ZONES=("ZONE_ID_1" "ZONE_ID_2" "ZONE_ID_3")
EXPRESSION='(ip.src.country in {"RU" "BY" "IR" "KP"})'
for ZONE_ID in "${ZONES[@]}"; do
EXISTING=$(curl -s -X GET \
"https://api.cloudflare.com/client/v4/zones/$ZONE_ID/rulesets" \
-H "Authorization: Bearer $API_TOKEN" \
-H "Content-Type: application/json" | \
jq -r '.result[] | select(.phase == "http_request_firewall_custom") | .id')
if [ -z "$EXISTING" ]; then
METHOD="POST"
URL="https://api.cloudflare.com/client/v4/zones/$ZONE_ID/rulesets"
DATA=$(jq -n --arg expr "$EXPRESSION" '{
name: "default", description: "WAF Custom Rules",
kind: "zone", phase: "http_request_firewall_custom",
rules: [{action: "block", description: "Block sanctioned countries", enabled: true, expression: $expr}]
}')
else
METHOD="PUT"
URL="https://api.cloudflare.com/client/v4/zones/$ZONE_ID/rulesets/$EXISTING"

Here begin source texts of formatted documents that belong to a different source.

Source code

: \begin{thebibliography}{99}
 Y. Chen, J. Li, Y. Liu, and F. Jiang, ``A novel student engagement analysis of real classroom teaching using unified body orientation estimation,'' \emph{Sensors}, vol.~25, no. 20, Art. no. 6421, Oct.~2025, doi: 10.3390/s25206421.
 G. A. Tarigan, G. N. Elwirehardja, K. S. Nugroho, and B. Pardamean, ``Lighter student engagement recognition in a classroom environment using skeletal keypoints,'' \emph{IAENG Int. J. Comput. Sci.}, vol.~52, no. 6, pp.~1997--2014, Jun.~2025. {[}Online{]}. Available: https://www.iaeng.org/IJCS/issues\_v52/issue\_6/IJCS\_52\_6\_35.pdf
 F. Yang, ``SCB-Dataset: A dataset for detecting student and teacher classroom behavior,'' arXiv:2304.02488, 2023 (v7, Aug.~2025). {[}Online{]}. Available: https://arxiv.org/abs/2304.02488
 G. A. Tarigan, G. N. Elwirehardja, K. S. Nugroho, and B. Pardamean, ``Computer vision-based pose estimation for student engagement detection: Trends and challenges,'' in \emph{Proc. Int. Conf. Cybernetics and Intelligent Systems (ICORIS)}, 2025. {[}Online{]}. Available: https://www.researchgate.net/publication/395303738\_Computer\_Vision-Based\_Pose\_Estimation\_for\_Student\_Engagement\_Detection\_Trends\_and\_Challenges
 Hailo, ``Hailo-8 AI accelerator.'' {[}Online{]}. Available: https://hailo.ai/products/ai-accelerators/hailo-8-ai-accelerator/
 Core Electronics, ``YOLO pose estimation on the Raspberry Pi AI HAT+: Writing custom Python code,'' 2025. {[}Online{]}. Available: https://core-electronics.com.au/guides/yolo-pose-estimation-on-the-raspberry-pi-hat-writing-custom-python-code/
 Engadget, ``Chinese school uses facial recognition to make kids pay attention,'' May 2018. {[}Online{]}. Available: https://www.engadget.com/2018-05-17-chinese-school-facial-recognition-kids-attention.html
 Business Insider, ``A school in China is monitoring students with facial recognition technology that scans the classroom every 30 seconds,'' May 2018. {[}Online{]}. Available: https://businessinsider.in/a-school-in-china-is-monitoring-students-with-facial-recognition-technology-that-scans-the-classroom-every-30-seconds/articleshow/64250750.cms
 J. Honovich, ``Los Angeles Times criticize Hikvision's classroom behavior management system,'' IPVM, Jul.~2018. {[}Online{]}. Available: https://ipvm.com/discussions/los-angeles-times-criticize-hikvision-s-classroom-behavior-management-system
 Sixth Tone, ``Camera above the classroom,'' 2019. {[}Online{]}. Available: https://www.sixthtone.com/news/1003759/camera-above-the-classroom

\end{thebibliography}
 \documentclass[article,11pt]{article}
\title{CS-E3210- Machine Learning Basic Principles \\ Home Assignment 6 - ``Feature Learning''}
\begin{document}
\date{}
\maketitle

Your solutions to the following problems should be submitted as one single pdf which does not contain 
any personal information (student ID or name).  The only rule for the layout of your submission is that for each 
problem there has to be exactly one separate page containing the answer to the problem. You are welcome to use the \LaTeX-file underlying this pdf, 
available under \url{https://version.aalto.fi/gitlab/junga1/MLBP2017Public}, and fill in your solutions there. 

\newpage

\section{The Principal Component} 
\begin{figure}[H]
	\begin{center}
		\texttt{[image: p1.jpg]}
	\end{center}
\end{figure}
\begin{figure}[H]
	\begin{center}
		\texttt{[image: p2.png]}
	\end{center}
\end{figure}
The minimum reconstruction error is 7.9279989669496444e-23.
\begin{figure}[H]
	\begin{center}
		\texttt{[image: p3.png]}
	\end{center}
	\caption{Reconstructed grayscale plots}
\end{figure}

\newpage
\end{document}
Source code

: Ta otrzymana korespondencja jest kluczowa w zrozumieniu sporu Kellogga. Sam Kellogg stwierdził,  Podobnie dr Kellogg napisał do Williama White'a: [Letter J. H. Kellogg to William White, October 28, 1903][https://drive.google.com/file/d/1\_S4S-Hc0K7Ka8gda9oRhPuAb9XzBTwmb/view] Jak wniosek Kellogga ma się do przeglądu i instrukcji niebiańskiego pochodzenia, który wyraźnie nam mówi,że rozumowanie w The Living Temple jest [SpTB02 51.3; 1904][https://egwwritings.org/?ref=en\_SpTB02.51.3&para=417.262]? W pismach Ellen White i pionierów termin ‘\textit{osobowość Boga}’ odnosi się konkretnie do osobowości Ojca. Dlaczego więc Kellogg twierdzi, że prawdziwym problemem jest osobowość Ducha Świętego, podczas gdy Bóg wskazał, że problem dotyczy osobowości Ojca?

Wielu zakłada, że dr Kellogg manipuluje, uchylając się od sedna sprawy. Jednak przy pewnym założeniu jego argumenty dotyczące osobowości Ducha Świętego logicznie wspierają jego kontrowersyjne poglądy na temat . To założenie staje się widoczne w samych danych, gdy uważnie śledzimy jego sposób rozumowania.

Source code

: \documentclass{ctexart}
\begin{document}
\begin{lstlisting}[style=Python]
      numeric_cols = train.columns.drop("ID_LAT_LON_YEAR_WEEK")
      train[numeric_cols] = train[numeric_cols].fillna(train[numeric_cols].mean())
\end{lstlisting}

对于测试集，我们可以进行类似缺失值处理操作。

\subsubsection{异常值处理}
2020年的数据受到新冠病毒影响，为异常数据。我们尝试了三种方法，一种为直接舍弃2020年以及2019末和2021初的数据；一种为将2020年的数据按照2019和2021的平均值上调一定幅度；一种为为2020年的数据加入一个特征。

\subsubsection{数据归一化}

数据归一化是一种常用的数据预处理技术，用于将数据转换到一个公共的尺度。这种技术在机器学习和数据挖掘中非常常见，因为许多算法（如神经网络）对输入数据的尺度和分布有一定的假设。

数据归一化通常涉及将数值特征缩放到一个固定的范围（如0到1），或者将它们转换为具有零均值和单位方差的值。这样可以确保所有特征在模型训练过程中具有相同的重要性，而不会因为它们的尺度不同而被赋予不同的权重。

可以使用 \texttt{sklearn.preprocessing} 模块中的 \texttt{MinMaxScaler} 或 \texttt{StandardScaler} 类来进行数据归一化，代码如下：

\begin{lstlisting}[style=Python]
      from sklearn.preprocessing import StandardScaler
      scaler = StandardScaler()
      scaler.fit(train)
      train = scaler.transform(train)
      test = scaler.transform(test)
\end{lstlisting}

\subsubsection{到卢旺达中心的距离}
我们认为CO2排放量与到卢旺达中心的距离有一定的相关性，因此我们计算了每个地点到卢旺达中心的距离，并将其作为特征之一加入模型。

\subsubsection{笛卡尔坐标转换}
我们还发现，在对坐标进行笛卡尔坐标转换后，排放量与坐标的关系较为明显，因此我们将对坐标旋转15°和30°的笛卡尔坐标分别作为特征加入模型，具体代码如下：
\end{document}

DATA=$(jq -n --arg expr "$EXPRESSION" '{
description: "WAF Custom Rules",
rules: [{action: "block", description: "Block sanctioned countries", enabled: true, expression: $expr}]
}')
fi
RESULT=$(curl -s -X "$METHOD" "$URL" \
-H "Authorization: Bearer $API_TOKEN" \
-H "Content-Type: application/json" \
--data "$DATA" | jq '.success')
echo "Zone $ZONE_ID: $RESULT"
done
Notes
PUT on an existing ruleset replaces all rules in it. Include all rules in the payload if the ruleset already has other rules.
- WAF Custom Rules require a Cloudflare plan that supports rulesets (Free includes basic WAF; Pro/Business/Enterprise for full custom rules).
- Changes are applied globally within seconds; no cache purge needed.